Not only that, but the research is highly dependent on pooled international expertise.

"If your institutions are isolated from the main body of people carrying out work in this area, you are not going to be able to progress your thinking and your understanding in the same way as you did," he said.

Sidortsov said that instead, Russia was more likely to experience a steady brain drain that had been going on since the start of the full-scale invasion of Ukraine.

Hard science was one of Russia's "remaining strengths" from the Soviet era, he said.

"But even that was eroding and eroding quickly. It's not a dream job for a future graduate to be a theoretical physicist in Russia," he added.
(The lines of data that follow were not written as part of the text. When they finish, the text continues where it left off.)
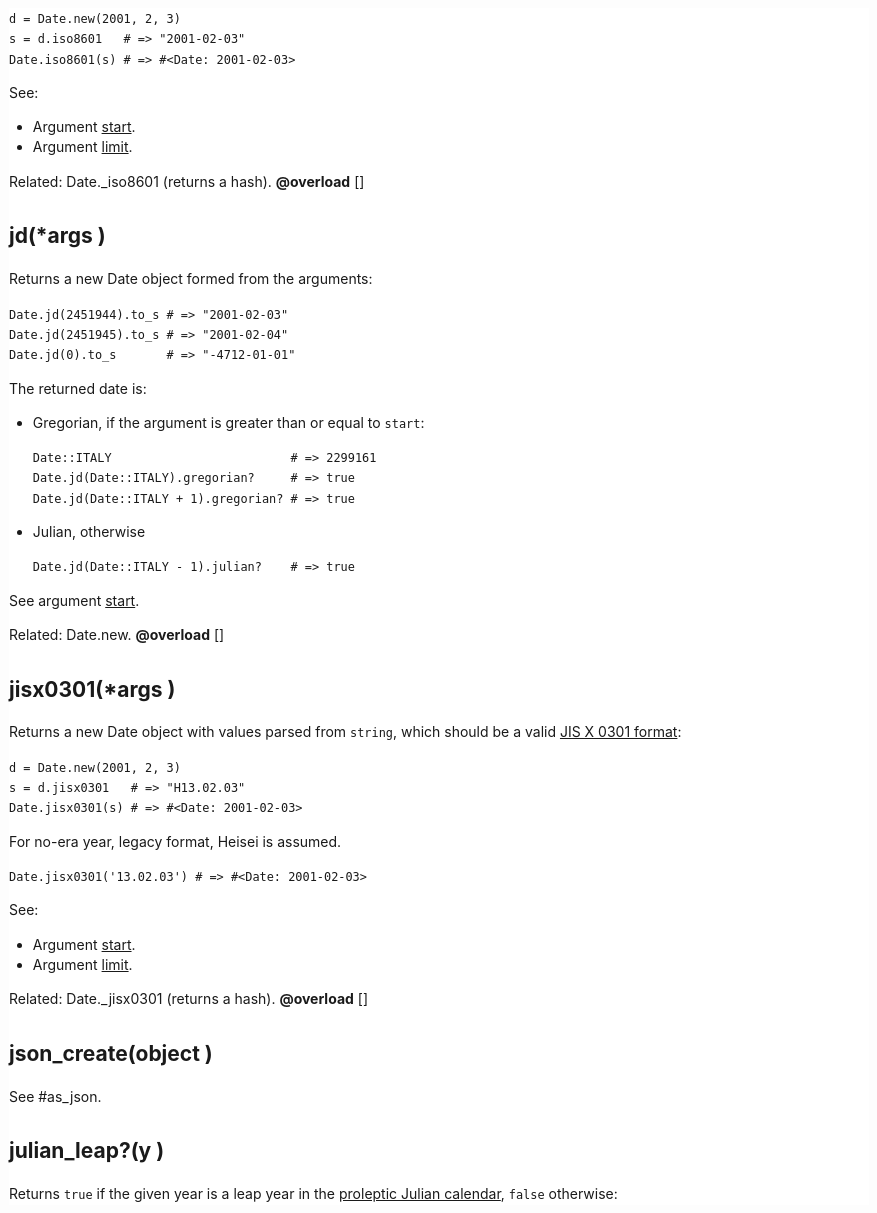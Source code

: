     d = Date.new(2001, 2, 3)
    s = d.iso8601   # => "2001-02-03"
    Date.iso8601(s) # => #<Date: 2001-02-03>

See:

*   Argument [start](rdoc-ref:date/calendars.rdoc@Argument+start).
*   Argument [limit](rdoc-ref:Date@Argument+limit).

Related: Date._iso8601 (returns a hash).
**@overload** [] 

## jd(*args ) [](#method-c-jd)
Returns a new Date object formed from the arguments:

    Date.jd(2451944).to_s # => "2001-02-03"
    Date.jd(2451945).to_s # => "2001-02-04"
    Date.jd(0).to_s       # => "-4712-01-01"

The returned date is:

*   Gregorian, if the argument is greater than or equal to `start`:

        Date::ITALY                         # => 2299161
        Date.jd(Date::ITALY).gregorian?     # => true
        Date.jd(Date::ITALY + 1).gregorian? # => true

*   Julian, otherwise

        Date.jd(Date::ITALY - 1).julian?    # => true

See argument [start](rdoc-ref:date/calendars.rdoc@Argument+start).

Related: Date.new.
**@overload** [] 

## jisx0301(*args ) [](#method-c-jisx0301)
Returns a new Date object with values parsed from `string`, which should be a
valid [JIS X 0301
format](rdoc-ref:strftime_formatting.rdoc@JIS+X+0301+Format):

    d = Date.new(2001, 2, 3)
    s = d.jisx0301   # => "H13.02.03"
    Date.jisx0301(s) # => #<Date: 2001-02-03>

For no-era year, legacy format, Heisei is assumed.

    Date.jisx0301('13.02.03') # => #<Date: 2001-02-03>

See:

*   Argument [start](rdoc-ref:date/calendars.rdoc@Argument+start).
*   Argument [limit](rdoc-ref:Date@Argument+limit).

Related: Date._jisx0301 (returns a hash).
**@overload** [] 

## json_create(object ) [](#method-c-json_create)
See #as_json.
## julian_leap?(y ) [](#method-c-julian_leap?)
Returns `true` if the given year is a leap year in the [proleptic Julian
calendar](https://en.wikipedia.org/wiki/Proleptic_Julian_calendar), `false`
otherwise:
And with Russian scientists facing the possibility of losing access to state-of-the-art equipment and a community of excellence, Sidortsov said that many of them were likely to seek work outside their home country.

Indeed, Nature reported that about 90 Russian researchers who'd worked with CERN had found new jobs at international institutions since 2022.

And in January, Novaya Gazeta Europe estimated that Russia had lost about 2,500 scientists since 2022.
A net loss for CERN, too

It's not just Russia losing out, however.

"It's a lose-lose-lose situation," Sidortsov said.

A CERN spokesperson, Arnaud Marsollier, told BI that Russia's 4.5% budget contribution to CERN's experiments, about $2.7 million, was now covered by "other institutes."

Marsollier added that CERN had also taken on the cost of covering Russia's contribution to the site's next major upgrade, the High-Luminosity Large Hadron Collider, which is set to come online in 2029.

That amounts to about $47 million, Nature reported.

CERN's Globe of Science visitor center.
 Anja Niedringhaus/AP Photo

The scientists BI spoke with mourned losing colleagues, even as some said sanctioning Russia was unavoidable.

"The relationship with Russian scientists has always been very strong because they have a very long and very good reputation in particle physics," Grimes said.

The particle physicist Tara Shears, a professor at the UK's University of Liverpool, said scientists from Russian institutes were keeping many valuable experiments going. "These all need to be taken over by other members of the collaborations," she added.

Grimes said the scientific community had also lost the opportunity to expose a valuable group of people to Western freedoms, principles, and opposition to the Ukraine war.

Those values "seep down" in their communities, he said, and "now that won't happen."

Shaw said CERN is a special community where the joint search for knowledge normally overrides national politics.

"It's a huge success story of humanity being able to collaborate, and you really see that, because we all care about those quarks and photons, at the end of the day," she said.